(Stored data)
┄┄┄┄┄┄┄┄┄┄┄┄┄┄┄┄┄┄┄┄

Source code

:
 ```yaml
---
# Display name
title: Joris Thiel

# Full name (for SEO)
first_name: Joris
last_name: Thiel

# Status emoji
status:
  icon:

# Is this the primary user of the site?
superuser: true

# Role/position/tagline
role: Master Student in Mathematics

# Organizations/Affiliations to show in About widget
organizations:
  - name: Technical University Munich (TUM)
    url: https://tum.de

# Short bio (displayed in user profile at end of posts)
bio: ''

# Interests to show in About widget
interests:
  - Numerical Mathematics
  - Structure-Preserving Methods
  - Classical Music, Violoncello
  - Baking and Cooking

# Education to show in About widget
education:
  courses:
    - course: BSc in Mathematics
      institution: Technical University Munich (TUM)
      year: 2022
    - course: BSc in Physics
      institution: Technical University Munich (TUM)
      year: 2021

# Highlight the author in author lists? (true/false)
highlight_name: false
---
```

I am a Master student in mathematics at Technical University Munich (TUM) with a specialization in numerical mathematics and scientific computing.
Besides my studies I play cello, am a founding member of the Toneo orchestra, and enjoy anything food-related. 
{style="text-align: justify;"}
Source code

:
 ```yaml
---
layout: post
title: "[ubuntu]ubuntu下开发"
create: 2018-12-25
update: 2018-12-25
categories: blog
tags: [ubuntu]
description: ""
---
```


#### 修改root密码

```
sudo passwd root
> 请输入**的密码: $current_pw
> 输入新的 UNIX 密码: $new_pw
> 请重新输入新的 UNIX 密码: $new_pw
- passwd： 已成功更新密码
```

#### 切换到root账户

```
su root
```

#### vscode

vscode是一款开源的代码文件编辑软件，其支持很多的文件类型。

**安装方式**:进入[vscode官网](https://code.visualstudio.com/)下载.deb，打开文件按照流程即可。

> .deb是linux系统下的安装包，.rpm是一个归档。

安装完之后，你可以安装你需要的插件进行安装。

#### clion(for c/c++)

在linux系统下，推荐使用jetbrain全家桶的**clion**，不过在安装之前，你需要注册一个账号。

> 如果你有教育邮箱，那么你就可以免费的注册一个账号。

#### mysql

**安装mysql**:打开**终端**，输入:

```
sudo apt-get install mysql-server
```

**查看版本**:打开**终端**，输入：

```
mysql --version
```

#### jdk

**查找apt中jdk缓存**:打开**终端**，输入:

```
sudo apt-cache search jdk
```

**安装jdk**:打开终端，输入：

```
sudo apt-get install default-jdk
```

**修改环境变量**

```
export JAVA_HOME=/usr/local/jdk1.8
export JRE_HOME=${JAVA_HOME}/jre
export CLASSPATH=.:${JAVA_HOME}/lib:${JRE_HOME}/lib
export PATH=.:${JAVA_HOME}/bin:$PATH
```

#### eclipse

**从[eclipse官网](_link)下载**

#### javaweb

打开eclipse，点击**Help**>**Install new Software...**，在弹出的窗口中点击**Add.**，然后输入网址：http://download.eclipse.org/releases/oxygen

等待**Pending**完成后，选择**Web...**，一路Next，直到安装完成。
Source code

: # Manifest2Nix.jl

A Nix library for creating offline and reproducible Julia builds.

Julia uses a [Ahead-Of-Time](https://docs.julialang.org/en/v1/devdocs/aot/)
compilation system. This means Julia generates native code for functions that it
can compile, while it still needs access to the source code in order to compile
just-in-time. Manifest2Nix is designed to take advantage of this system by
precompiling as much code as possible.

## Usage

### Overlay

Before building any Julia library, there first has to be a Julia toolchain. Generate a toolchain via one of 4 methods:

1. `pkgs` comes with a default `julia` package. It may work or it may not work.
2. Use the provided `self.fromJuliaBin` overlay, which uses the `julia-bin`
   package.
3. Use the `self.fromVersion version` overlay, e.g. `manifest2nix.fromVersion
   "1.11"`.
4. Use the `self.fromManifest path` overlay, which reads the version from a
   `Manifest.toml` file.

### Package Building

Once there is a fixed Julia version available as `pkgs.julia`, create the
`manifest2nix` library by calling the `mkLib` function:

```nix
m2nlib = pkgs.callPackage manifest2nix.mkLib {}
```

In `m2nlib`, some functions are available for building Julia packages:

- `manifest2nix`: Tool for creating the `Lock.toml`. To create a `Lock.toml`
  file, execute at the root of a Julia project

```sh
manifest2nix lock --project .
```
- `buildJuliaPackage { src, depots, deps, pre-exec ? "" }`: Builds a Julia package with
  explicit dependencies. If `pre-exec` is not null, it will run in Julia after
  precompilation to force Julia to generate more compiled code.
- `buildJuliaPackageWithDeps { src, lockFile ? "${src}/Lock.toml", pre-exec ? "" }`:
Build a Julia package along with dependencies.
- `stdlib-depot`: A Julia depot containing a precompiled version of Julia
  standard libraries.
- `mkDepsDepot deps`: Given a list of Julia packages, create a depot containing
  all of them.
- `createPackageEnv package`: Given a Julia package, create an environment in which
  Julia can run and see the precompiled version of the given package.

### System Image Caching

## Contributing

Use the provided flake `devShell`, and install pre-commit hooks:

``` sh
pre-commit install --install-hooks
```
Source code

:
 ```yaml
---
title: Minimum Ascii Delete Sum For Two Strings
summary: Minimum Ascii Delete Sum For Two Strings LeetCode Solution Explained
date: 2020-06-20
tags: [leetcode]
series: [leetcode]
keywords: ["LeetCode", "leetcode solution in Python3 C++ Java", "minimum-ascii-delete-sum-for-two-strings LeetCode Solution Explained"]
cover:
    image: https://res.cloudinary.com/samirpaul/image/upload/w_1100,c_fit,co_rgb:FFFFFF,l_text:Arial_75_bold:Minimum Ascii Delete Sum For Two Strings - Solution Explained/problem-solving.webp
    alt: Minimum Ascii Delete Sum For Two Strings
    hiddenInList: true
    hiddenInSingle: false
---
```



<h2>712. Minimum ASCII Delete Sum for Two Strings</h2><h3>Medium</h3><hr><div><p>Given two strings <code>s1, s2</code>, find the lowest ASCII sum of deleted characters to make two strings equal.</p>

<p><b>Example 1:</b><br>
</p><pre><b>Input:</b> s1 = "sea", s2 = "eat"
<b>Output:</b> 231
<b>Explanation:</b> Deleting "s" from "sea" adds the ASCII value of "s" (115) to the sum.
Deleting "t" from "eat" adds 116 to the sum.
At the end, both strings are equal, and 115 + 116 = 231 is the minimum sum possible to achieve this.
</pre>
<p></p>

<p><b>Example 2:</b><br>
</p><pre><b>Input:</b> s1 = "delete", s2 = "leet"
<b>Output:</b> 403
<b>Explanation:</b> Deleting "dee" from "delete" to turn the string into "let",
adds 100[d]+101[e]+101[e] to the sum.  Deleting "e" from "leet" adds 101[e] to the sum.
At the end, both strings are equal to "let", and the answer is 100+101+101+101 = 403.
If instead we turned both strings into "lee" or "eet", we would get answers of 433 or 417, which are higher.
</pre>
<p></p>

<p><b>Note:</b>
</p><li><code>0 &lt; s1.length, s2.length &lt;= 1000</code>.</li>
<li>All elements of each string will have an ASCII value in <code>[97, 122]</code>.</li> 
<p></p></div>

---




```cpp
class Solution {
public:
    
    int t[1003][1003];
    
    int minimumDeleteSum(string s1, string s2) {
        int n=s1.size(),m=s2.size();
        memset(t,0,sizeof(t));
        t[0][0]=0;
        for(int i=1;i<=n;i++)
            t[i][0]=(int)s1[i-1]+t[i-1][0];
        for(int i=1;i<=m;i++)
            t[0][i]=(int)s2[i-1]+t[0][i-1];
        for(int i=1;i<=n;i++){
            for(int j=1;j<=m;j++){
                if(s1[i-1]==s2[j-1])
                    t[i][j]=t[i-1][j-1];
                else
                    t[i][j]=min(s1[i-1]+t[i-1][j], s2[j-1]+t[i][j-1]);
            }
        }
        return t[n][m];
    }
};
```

┄┄┄┄┄┄┄┄┄┄┄┄┄┄┄┄┄┄┄┄

What the task asks |
Every line of the data is to be printed again exactly.

Problem solution |
Source code

:
 ```yaml
---
# Display name
title: Joris Thiel

# Full name (for SEO)
first_name: Joris
last_name: Thiel

# Status emoji
status:
  icon:

# Is this the primary user of the site?
superuser: true

# Role/position/tagline
role: Master Student in Mathematics

# Organizations/Affiliations to show in About widget
organizations:
  - name: Technical University Munich (TUM)
    url: https://tum.de

# Short bio (displayed in user profile at end of posts)
bio: ''

# Interests to show in About widget
interests:
  - Numerical Mathematics
  - Structure-Preserving Methods
  - Classical Music, Violoncello
  - Baking and Cooking

# Education to show in About widget
education:
  courses:
    - course: BSc in Mathematics
      institution: Technical University Munich (TUM)
      year: 2022
    - course: BSc in Physics
      institution: Technical University Munich (TUM)
      year: 2021

# Highlight the author in author lists? (true/false)
highlight_name: false
---
```

I am a Master student in mathematics at Technical University Munich (TUM) with a specialization in numerical mathematics and scientific computing.
Besides my studies I play cello, am a founding member of the Toneo orchestra, and enjoy anything food-related. 
{style="text-align: justify;"}
Source code

:
 ```yaml
---
layout: post
title: "[ubuntu]ubuntu下开发"
create: 2018-12-25
update: 2018-12-25
categories: blog
tags: [ubuntu]
description: ""
---
```


#### 修改root密码

```
sudo passwd root
> 请输入**的密码: $current_pw
> 输入新的 UNIX 密码: $new_pw
> 请重新输入新的 UNIX 密码: $new_pw
- passwd： 已成功更新密码
```

#### 切换到root账户

```
su root
```

#### vscode

vscode是一款开源的代码文件编辑软件，其支持很多的文件类型。

**安装方式**:进入[vscode官网](https://code.visualstudio.com/)下载.deb，打开文件按照流程即可。

> .deb是linux系统下的安装包，.rpm是一个归档。

安装完之后，你可以安装你需要的插件进行安装。

#### clion(for c/c++)

在linux系统下，推荐使用jetbrain全家桶的**clion**，不过在安装之前，你需要注册一个账号。

> 如果你有教育邮箱，那么你就可以免费的注册一个账号。

#### mysql

**安装mysql**:打开**终端**，输入:

```
sudo apt-get install mysql-server
```

**查看版本**:打开**终端**，输入：

```
mysql --version
```

#### jdk

**查找apt中jdk缓存**:打开**终端**，输入:

```
sudo apt-cache search jdk
```

**安装jdk**:打开终端，输入：

```
sudo apt-get install default-jdk
```

**修改环境变量**

```
export JAVA_HOME=/usr/local/jdk1.8
export JRE_HOME=${JAVA_HOME}/jre
export CLASSPATH=.:${JAVA_HOME}/lib:${JRE_HOME}/lib
export PATH=.:${JAVA_HOME}/bin:$PATH
```

#### eclipse

**从[eclipse官网](_link)下载**

#### javaweb

打开eclipse，点击**Help**>**Install new Software...**，在弹出的窗口中点击**Add.**，然后输入网址：http://download.eclipse.org/releases/oxygen

等待**Pending**完成后，选择**Web...**，一路Next，直到安装完成。
Source code

: # Manifest2Nix.jl

A Nix library for creating offline and reproducible Julia builds.

Julia uses a [Ahead-Of-Time](https://docs.julialang.org/en/v1/devdocs/aot/)
compilation system. This means Julia generates native code for functions that it
can compile, while it still needs access to the source code in order to compile
just-in-time. Manifest2Nix is designed to take advantage of this system by
precompiling as much code as possible.

## Usage

### Overlay

Before building any Julia library, there first has to be a Julia toolchain. Generate a toolchain via one of 4 methods:

1. `pkgs` comes with a default `julia` package. It may work or it may not work.
2. Use the provided `self.fromJuliaBin` overlay, which uses the `julia-bin`
   package.
3. Use the `self.fromVersion version` overlay, e.g. `manifest2nix.fromVersion
   "1.11"`.
4. Use the `self.fromManifest path` overlay, which reads the version from a
   `Manifest.toml` file.

### Package Building

Once there is a fixed Julia version available as `pkgs.julia`, create the
`manifest2nix` library by calling the `mkLib` function:

```nix
m2nlib = pkgs.callPackage manifest2nix.mkLib {}
```

In `m2nlib`, some functions are available for building Julia packages:

- `manifest2nix`: Tool for creating the `Lock.toml`. To create a `Lock.toml`
  file, execute at the root of a Julia project

```sh
manifest2nix lock --project .
```
- `buildJuliaPackage { src, depots, deps, pre-exec ? "" }`: Builds a Julia package with
  explicit dependencies. If `pre-exec` is not null, it will run in Julia after
  precompilation to force Julia to generate more compiled code.
- `buildJuliaPackageWithDeps { src, lockFile ? "${src}/Lock.toml", pre-exec ? "" }`:
Build a Julia package along with dependencies.
- `stdlib-depot`: A Julia depot containing a precompiled version of Julia
  standard libraries.
- `mkDepsDepot deps`: Given a list of Julia packages, create a depot containing
  all of them.
- `createPackageEnv package`: Given a Julia package, create an environment in which
  Julia can run and see the precompiled version of the given package.

### System Image Caching

## Contributing

Use the provided flake `devShell`, and install pre-commit hooks:

``` sh
pre-commit install --install-hooks
```
Source code

:
 ```yaml
---
title: Minimum Ascii Delete Sum For Two Strings
summary: Minimum Ascii Delete Sum For Two Strings LeetCode Solution Explained
date: 2020-06-20
tags: [leetcode]
series: [leetcode]
keywords: ["LeetCode", "leetcode solution in Python3 C++ Java", "minimum-ascii-delete-sum-for-two-strings LeetCode Solution Explained"]
cover:
    image: https://res.cloudinary.com/samirpaul/image/upload/w_1100,c_fit,co_rgb:FFFFFF,l_text:Arial_75_bold:Minimum Ascii Delete Sum For Two Strings - Solution Explained/problem-solving.webp
    alt: Minimum Ascii Delete Sum For Two Strings
    hiddenInList: true
    hiddenInSingle: false
---
```



<h2>712. Minimum ASCII Delete Sum for Two Strings</h2><h3>Medium</h3><hr><div><p>Given two strings <code>s1, s2</code>, find the lowest ASCII sum of deleted characters to make two strings equal.</p>

<p><b>Example 1:</b><br>
</p><pre><b>Input:</b> s1 = "sea", s2 = "eat"
<b>Output:</b> 231
<b>Explanation:</b> Deleting "s" from "sea" adds the ASCII value of "s" (115) to the sum.
Deleting "t" from "eat" adds 116 to the sum.
At the end, both strings are equal, and 115 + 116 = 231 is the minimum sum possible to achieve this.
</pre>
<p></p>

<p><b>Example 2:</b><br>
</p><pre><b>Input:</b> s1 = "delete", s2 = "leet"
<b>Output:</b> 403
<b>Explanation:</b> Deleting "dee" from "delete" to turn the string into "let",
adds 100[d]+101[e]+101[e] to the sum.  Deleting "e" from "leet" adds 101[e] to the sum.
At the end, both strings are equal to "let", and the answer is 100+101+101+101 = 403.
If instead we turned both strings into "lee" or "eet", we would get answers of 433 or 417, which are higher.
</pre>
<p></p>

<p><b>Note:</b>
</p><li><code>0 &lt; s1.length, s2.length &lt;= 1000</code>.</li>
<li>All elements of each string will have an ASCII value in <code>[97, 122]</code>.</li> 
<p></p></div>

---




```cpp
class Solution {
public:
    
    int t[1003][1003];
    
    int minimumDeleteSum(string s1, string s2) {
        int n=s1.size(),m=s2.size();
        memset(t,0,sizeof(t));
        t[0][0]=0;
        for(int i=1;i<=n;i++)
            t[i][0]=(int)s1[i-1]+t[i-1][0];
        for(int i=1;i<=m;i++)
            t[0][i]=(int)s2[i-1]+t[0][i-1];
        for(int i=1;i<=n;i++){
            for(int j=1;j<=m;j++){
                if(s1[i-1]==s2[j-1])
                    t[i][j]=t[i-1][j-1];
                else
                    t[i][j]=min(s1[i-1]+t[i-1][j], s2[j-1]+t[i][j-1]);
            }
        }
        return t[n][m];
    }
};
```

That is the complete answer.